El público también percibe el cuento a través de la mirada. Se nota en la forma en que los oyentes abren los ojos cuando escuchan. En sus pupilas, late el grado de atención, de encandilamiento, de emoción, el interés y la entrega. Por eso, es importante que nunca pierdan el contacto visual con la persona que cuenta, para mirar donde ella mira, para ver lo que ella ve. Porque los ojos del narrador tienen la capacidad de situar en el espacio personajes, objetos, animales, de crear una escenografía inmaterial, pero perceptible… Además, poseen el don de adjetivar, no hacen falta palabras, basta una sola mirada para que el público sepa si el árbol que aparece en la historia es diminuto o enorme, si un personaje es deseado u odiado.

Al mismo tiempo, son los ojos del narrador sobre el público los que hacen que este se sienta aludido, receptor imprescindible de lo que se cuenta. La mirada difusa o perdida, la atención excesivamente centrada en uno o dos miembros del público, hacen que tanto la historia como quien la cuenta se diluyan.

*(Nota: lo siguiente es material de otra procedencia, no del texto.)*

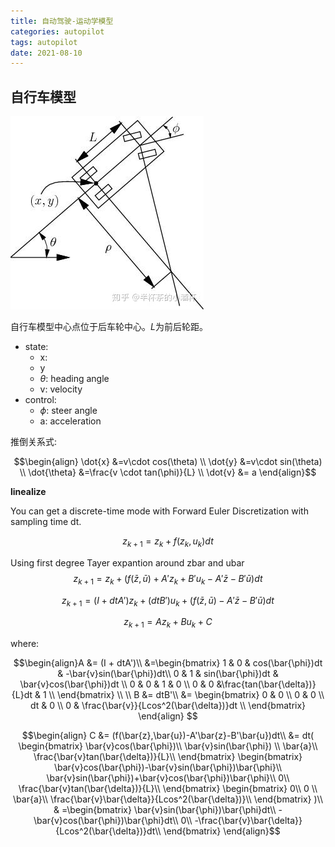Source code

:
 ```yaml
---
title: 自动驾驶-运动学模型
categories: autopilot
tags: autopilot
date: 2021-08-10
---
```


## 自行车模型

![bicycle_model](imgs/bicycle_model.jpg)

自行车模型中心点位于后车轮中心。$L$为前后轮距。

- state:
    - x:
    - y
    - $\theta$: heading angle
    - v: velocity
- control:
    - $\phi$: steer angle
    - a: acceleration

推倒关系式:

$$\begin{align}
 \dot{x} &=v\cdot cos(\theta)  \\
 \dot{y} &=v\cdot sin(\theta)  \\
 \dot{\theta} &=\frac{v \cdot tan(\phi)}{L}  \\
 \dot{v} &= a
\end{align}$$


**linealize**

You can get a discrete-time mode with Forward Euler Discretization with sampling time dt.

$$z_{k+1}=z_k+f(z_k,u_k)dt$$

Using first degree Tayer expantion around zbar and ubar
$$z_{k+1}=z_k+(f(\bar{z},\bar{u})+A'z_k+B'u_k-A'\bar{z}-B'\bar{u})dt$$

$$z_{k+1}=(I + dtA')z_k+(dtB')u_k + (f(\bar{z},\bar{u})-A'\bar{z}-B'\bar{u})dt$$

$$z_{k+1}=Az_k+Bu_k +C$$

where:

$$\begin{align}A &= (I + dtA')\\
&=\begin{bmatrix} 
1 & 0 & cos(\bar{\phi})dt & -\bar{v}sin(\bar{\phi})dt\\
0 & 1 & sin(\bar{\phi})dt & \bar{v}cos(\bar{\phi})dt \\
0 & 0 & 1 & 0 \\
0 & 0 &\frac{tan(\bar{\delta})}{L}dt & 1 \\
\end{bmatrix}   \\
    \\
B &= dtB'\\
&=
\begin{bmatrix} 
0 & 0 \\
0 & 0 \\
dt & 0 \\
0 & \frac{\bar{v}}{Lcos^2(\bar{\delta})}dt \\
\end{bmatrix} \end{align}   $$

$$\begin{align}
C &= (f(\bar{z},\bar{u})-A'\bar{z}-B'\bar{u})dt\\
&= dt(
\begin{bmatrix} 
\bar{v}cos(\bar{\phi})\\
\bar{v}sin(\bar{\phi}) \\
\bar{a}\\
\frac{\bar{v}tan(\bar{\delta})}{L}\\
\end{bmatrix}   
\begin{bmatrix} 
\bar{v}cos(\bar{\phi})-\bar{v}sin(\bar{\phi})\bar{\phi}\\
\bar{v}sin(\bar{\phi})+\bar{v}cos(\bar{\phi})\bar{\phi}\\
0\\
\frac{\bar{v}tan(\bar{\delta})}{L}\\
\end{bmatrix}   
\begin{bmatrix} 
0\\
0 \\
\bar{a}\\
\frac{\bar{v}\bar{\delta}}{Lcos^2(\bar{\delta})}\\
\end{bmatrix}
)\\
& =\begin{bmatrix} 
\bar{v}sin(\bar{\phi})\bar{\phi}dt\\
-\bar{v}cos(\bar{\phi})\bar{\phi}dt\\
0\\
-\frac{\bar{v}\bar{\delta}}{Lcos^2(\bar{\delta})}dt\\
\end{bmatrix}
\end{align}$$

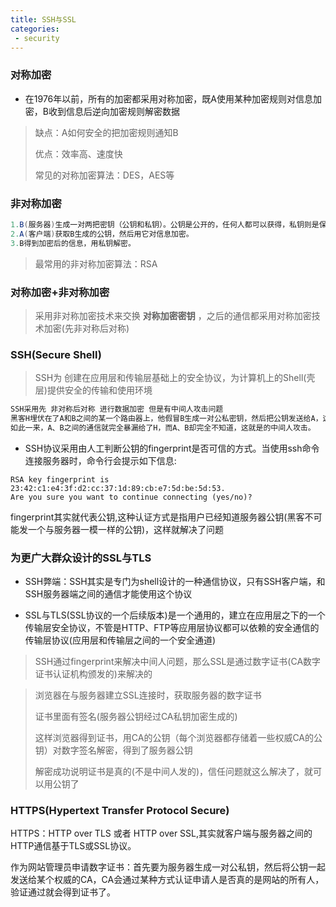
 ```yaml
---
title: SSH与SSL
categories:
 - security
---
```


### 对称加密

- 在1976年以前，所有的加密都采用对称加密，既A使用某种加密规则对信息加密，B收到信息后逆向加密规则解密数据

> 缺点：A如何安全的把加密规则通知B
> 
> 优点：效率高、速度快
> 
> 常见的对称加密算法：DES，AES等

### 非对称加密

```java
1.B(服务器)生成一对两把密钥（公钥和私钥）。公钥是公开的，任何人都可以获得，私钥则是保密的。
2.A(客户端)获取B生成的公钥，然后用它对信息加密。
3.B得到加密后的信息，用私钥解密。
```

> 最常用的非对称加密算法：RSA


### 对称加密+非对称加密

> 采用非对称加密技术来交换 **对称加密密钥** ，之后的通信都采用对称加密技术加密(先非对称后对称)

### SSH(Secure Shell)

> SSH为 创建在应用层和传输层基础上的安全协议，为计算机上的Shell(壳层)提供安全的传输和使用环境

```java
SSH采用先 非对称后对称 进行数据加密 但是有中间人攻击问题
黑客H埋伏在了A和B之间的某一个路由器上，他假冒B生成一对公私密钥，然后把公钥发送给A，这样A与H之间就建成了一个加密通道，A把所有信息发送给H，H截获A的信息，在假冒A与B通信。
如此一来，A、B之间的通信就完全暴漏给了H，而A、B却完全不知道，这就是的中间人攻击。
```

- SSH协议采用由人工判断公钥的fingerprint是否可信的方式。当使用ssh命令连接服务器时，命令行会提示如下信息:

```shell
RSA key fingerprint is 23:42:c1:e4:3f:d2:cc:37:1d:89:cb:e7:5d:be:5d:53.
Are you sure you want to continue connecting (yes/no)? 
```

fingerprint其实就代表公钥,这种认证方式是指用户已经知道服务器公钥(黑客不可能发一个与服务器一模一样的公钥)，这样就解决了问题

### 为更广大群众设计的SSL与TLS

- SSH弊端：SSH其实是专门为shell设计的一种通信协议，只有SSH客户端，和SSH服务器端之间的通信才能使用这个协议
  
- SSL与TLS(SSL协议的一个后续版本)是一个通用的，建立在应用层之下的一个传输层安全协议，不管是HTTP、FTP等应用层协议都可以依赖的安全通信的传输层协议(应用层和传输层之间的一个安全通道)

> SSH通过fingerprint来解决中间人问题，那么SSL是通过数字证书(CA数字证书认证机构颁发的)来解决的

> 浏览器在与服务器建立SSL连接时，获取服务器的数字证书
> 
> 证书里面有签名(服务器公钥经过CA私钥加密生成的)
> 
> 这样浏览器得到证书，用CA的公钥（每个浏览器都存储着一些权威CA的公钥）对数字签名解密，得到了服务器公钥
> 
> 解密成功说明证书是真的(不是中间人发的)，信任问题就这么解决了，就可以用公钥了

### HTTPS(Hypertext Transfer Protocol Secure)

HTTPS：HTTP over TLS 或者 HTTP over SSL,其实就客户端与服务器之间的HTTP通信基于TLS或SSL协议。

作为网站管理员申请数字证书：首先要为服务器生成一对公私钥，然后将公钥一起发送给某个权威的CA，CA会通过某种方式认证申请人是否真的是网站的所有人，验证通过就会得到证书了。


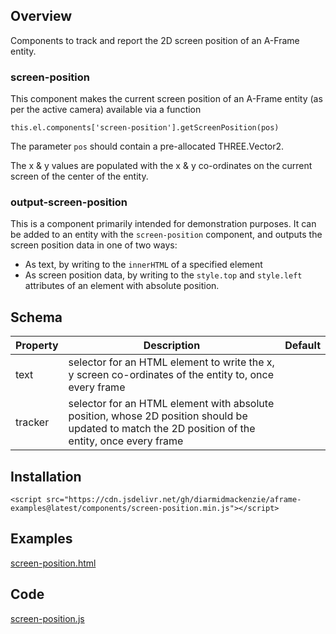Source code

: ## Overview

Components to track and report the 2D screen position of an A-Frame entity.



### screen-position

This component makes the current screen position of an A-Frame entity (as per the active camera) available via a function 

`this.el.components['screen-position'].getScreenPosition(pos)`

The parameter `pos` should contain a pre-allocated THREE.Vector2.

The x & y values are populated with the x & y co-ordinates on the current screen of the center of the entity.



### output-screen-position

This is a component primarily intended for demonstration purposes.  It can be added to an entity with the `screen-position` component, and outputs the screen position data in one of two ways:

- As text, by writing to the `innerHTML` of a specified element
- As screen position data, by writing to the `style.top` and `style.left` attributes of an element with absolute position.



## Schema

| Property | Description                                                  | Default |
| -------- | ------------------------------------------------------------ | ------- |
| text     | selector for an HTML element to write the x, y screen co-ordinates of the entity to, once every frame |         |
| tracker  | selector for an HTML element with absolute position, whose 2D position should be updated to match the 2D position of the entity, once every frame |         |



## Installation

```
<script src="https://cdn.jsdelivr.net/gh/diarmidmackenzie/aframe-examples@latest/components/screen-position.min.js"></script>
```


## Examples

[screen-position.html](https://diarmidmackenzie.github.io/aframe-examples/component-usage/screen-position.html)



## Code

[screen-position.js](https://github.com/diarmidmackenzie/aframe-examples/blob/main/components/screen-position.js)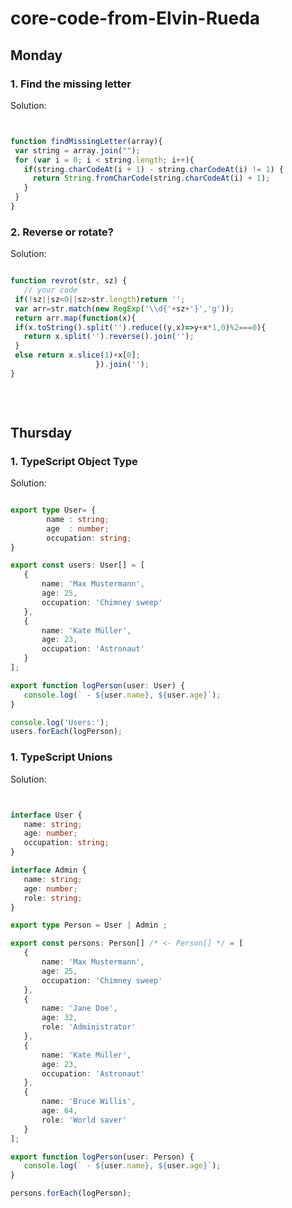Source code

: # core-code-from-Elvin-Rueda


## Monday




### 1. Find the missing letter




Solution:
 
 
 ```Javascript
 
 
 function findMissingLetter(array){
  var string = array.join("");
  for (var i = 0; i < string.length; i++){
    if(string.charCodeAt(i + 1) - string.charCodeAt(i) != 1) {
      return String.fromCharCode(string.charCodeAt(i) + 1);
    }
  }
}

```


### 2. Reverse or rotate?




Solution:
 
 
 ```Javascript
 
 function revrot(str, sz) {
    // your code
  if(!sz||sz<0||sz>str.length)return '';
  var arr=str.match(new RegExp('\\d{'+sz+'}','g'));
  return arr.map(function(x){
  if(x.toString().split('').reduce((y,x)=>y+x*1,0)%2===0){
    return x.split('').reverse().join('');
  }
  else return x.slice(1)+x[0];
                    }).join('');
}
  
  
  
 ```
 
 
 
 
 ## Thursday




### 1. TypeScript Object Type




Solution:
 
 
 ```TypeScript
 
 export type User= {
         name : string;
         age  : number;
         occupation: string;
}

export const users: User[] = [
    {
        name: 'Max Mustermann',
        age: 25,
        occupation: 'Chimney sweep'
    },
    {
        name: 'Kate Müller',
        age: 23,
        occupation: 'Astronaut'
    }
];

export function logPerson(user: User) {
    console.log(` - ${user.name}, ${user.age}`);
}

console.log('Users:');
users.forEach(logPerson);

```

### 1. TypeScript Unions 




Solution:
 
 
 ```TypeScript
 
 
 interface User {
    name: string;
    age: number;
    occupation: string;
}

interface Admin {
    name: string;
    age: number;
    role: string;
}

export type Person = User | Admin ;

export const persons: Person[] /* <- Person[] */ = [
    {
        name: 'Max Mustermann',
        age: 25,
        occupation: 'Chimney sweep'
    },
    {
        name: 'Jane Doe',
        age: 32,
        role: 'Administrator'
    },
    {
        name: 'Kate Müller',
        age: 23,
        occupation: 'Astronaut'
    },
    {
        name: 'Bruce Willis',
        age: 64,
        role: 'World saver'
    }
];

export function logPerson(user: Person) {
    console.log(` - ${user.name}, ${user.age}`);
}

persons.forEach(logPerson);

```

Por otro lado, contar es esencialmente mirar. Quien cuenta está adoptando una perspectiva frente al mundo, frente a su belleza, sus horrores, sus contradicciones. Las buenas historias surgen de la capacidad de observar lo que nos rodea y de integrar lo observado en nuestra propia mirada. En el fondo, los narradores orales somos auténticos voyeurs con una tendencia irresistible a traducir en palabras aquello que vemos.